GOO Starts Creator-Owned Imprint

Buried under the hailstorm of GAMA stuff on GamingReport yesterday (quick recap: WotC may put restrictions on "trade dress" for certain types of D20 products, the new Star Wars CCG has D20s in it, it'll have basic common cards for the big characters and then rarer cards you stack up on top of it) is something that I think a lot of RPG creators and would-be creators will be affected by. Guardians of Order is starting an imprint called Magnum Opus, devoted to creator-owned RPGs and supplements using the Tri-Stat System.

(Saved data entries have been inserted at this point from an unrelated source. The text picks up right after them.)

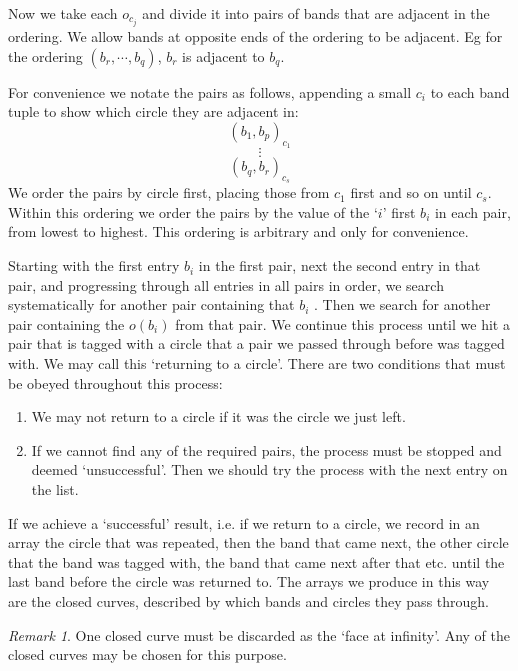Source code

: \documentclass[10pt,a4paper]{report}
\theoremstyle{definition}
\theoremstyle{remark}
\newtheorem*{remark}{Remark}
\theoremstyle{example}
\begin{document}
 Now we take each $o_{c_j}$ and divide it into pairs of bands that are adjacent in the ordering. We allow bands at opposite ends of the ordering to be adjacent. Eg for the ordering $(b_r, \cdots, b_q)$, $b_r$ is adjacent to $b_q$.
 
 For convenience we notate the pairs as follows, appending a small $c_i$ to each band tuple to show which circle they are adjacent in:
\begin{equation*}
(b_1,b_p)_{c_1}
\end{equation*}
\begin{equation*}
\vdots
\end{equation*}
\begin{equation*}
(b_q,b_r)_{c_s}
\end{equation*}
 We order the pairs by circle first, placing those from $c_1$ first and so on until $c_s$. Within this ordering we order the pairs by the value of the `$i$' first $b_i$ in each pair, from lowest to highest. This ordering is arbitrary and only for convenience.
 
 Starting with the first entry $b_i$ in the first pair, next the second entry in that pair, and progressing through all entries in all pairs in order, we search systematically for another pair containing that $b_i$ . Then we search for another pair containing the $o(b_i)$ from that pair. We continue this process until we hit a pair that is tagged with a circle that a pair we passed through before was tagged with. We may call this `returning to a circle'. There are two conditions that must be obeyed throughout this process:
 \begin{enumerate}
 \item We may not return to a circle if it was the circle we just left.
 \item If we cannot find any of the required pairs, the process must be stopped and deemed `unsuccessful'. Then we should try the process with the next entry on the list.
 \end{enumerate}
If we achieve a `successful' result, i.e. if we return to a circle, we record in an array the circle that was repeated, then the band that came next, the other circle that the band was tagged with, the band that came next after that etc. until the last band before the circle was returned to. The arrays we produce in this way are the closed curves, described by which bands and circles they pass through. 
\begin{remark}
One closed curve must be discarded as the `face at infinity'. Any of the closed curves may be chosen for this purpose.
\end{remark}
\end{document}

Some gamers might be unfamiliar with what "creator-owned" really means, and why it's significant. Those who've followed the world of comics for the past ten years might have a better sense. Remember Image Comics, back when they were new? Most people probably remember them for Spawning an enormous collector craze, but the craze started because people thought these comics would be special. Several hot comics artists and writers founded Image, and structured it such that artists kept the rights to their artwork and intellectual property. In theory, an artist who's invested in what he creates is free to give it his all, whereas an artist who has to sign it all over to the company as work for hire might be well advised not to do anything he's going to want to keep later. (Apologies for the sexist language there, but we are talking about men in the case of Image Comics and, to bring it back to gaming, of John Wick. Wick is on the record about the work he did on L5R and the 7th Sea RPG while at AEG, and how he lost control of it - its owner, his employer, sold it off to WotC. He started Wicked Press so the same thing wouldn't happen to Orkworld or any of his subsequent creations.)

It didn't take long after the Image boom for comics fans to realize that, just because it's creator-owned, doesn't mean a book won't suck. Furthermore, some creators used their new little publishing companies to fulfill visions of being the pimp instead of the ho, finding young artists to exploit in turn. In comics, the situation has more or less stabilized today - all of the major publishers have creator-owned titles and characters as well as company-owned house characters. Some have special imprints to distinguish the creator-owned material and capitalize on its cachet. There isn't really enough awareness of the issue in gamerdom for that to be the reason for GOO's move, so what's the deal? For the answer, we have to revisit the D20 System's reason for being: the burden of role-playing "support."

Modules were such a money-loser for TSR that Ryan Dancey and Wizards of the Coast needed a way to let third parties publish D&D support materials, without threatening to genericize WotC's new intellectual property. (If you let just anyone use your terms and such, courts can take away your copyright - this is why Duncan doesn't own the term "yo-yo" and Paramount sends nasty letters to Star Trek fan pages.) The trick of "copyleft" - open-source software licenses - was adaptable to the purpose. But in gaming, it'll only work when you're offering a big enough opportunity, in terms of potential audience and sales, to make it worth taking the risk of forming a small publishing company. Now, Big Eyes Small Mouth is popular, but it doesn't have the massive draw of D&D to make publishers line up to support it. With Magnum Opus, Guardians appears to be meeting them halfway - as if they're saying, you take the risk of up-front investment of time and development energy, and we will license you the system and give you a publishing deal wherein you keep your intellectual property. Now that D20 is out there, this may be the only way to draw lots of third-party support for a role-playing game.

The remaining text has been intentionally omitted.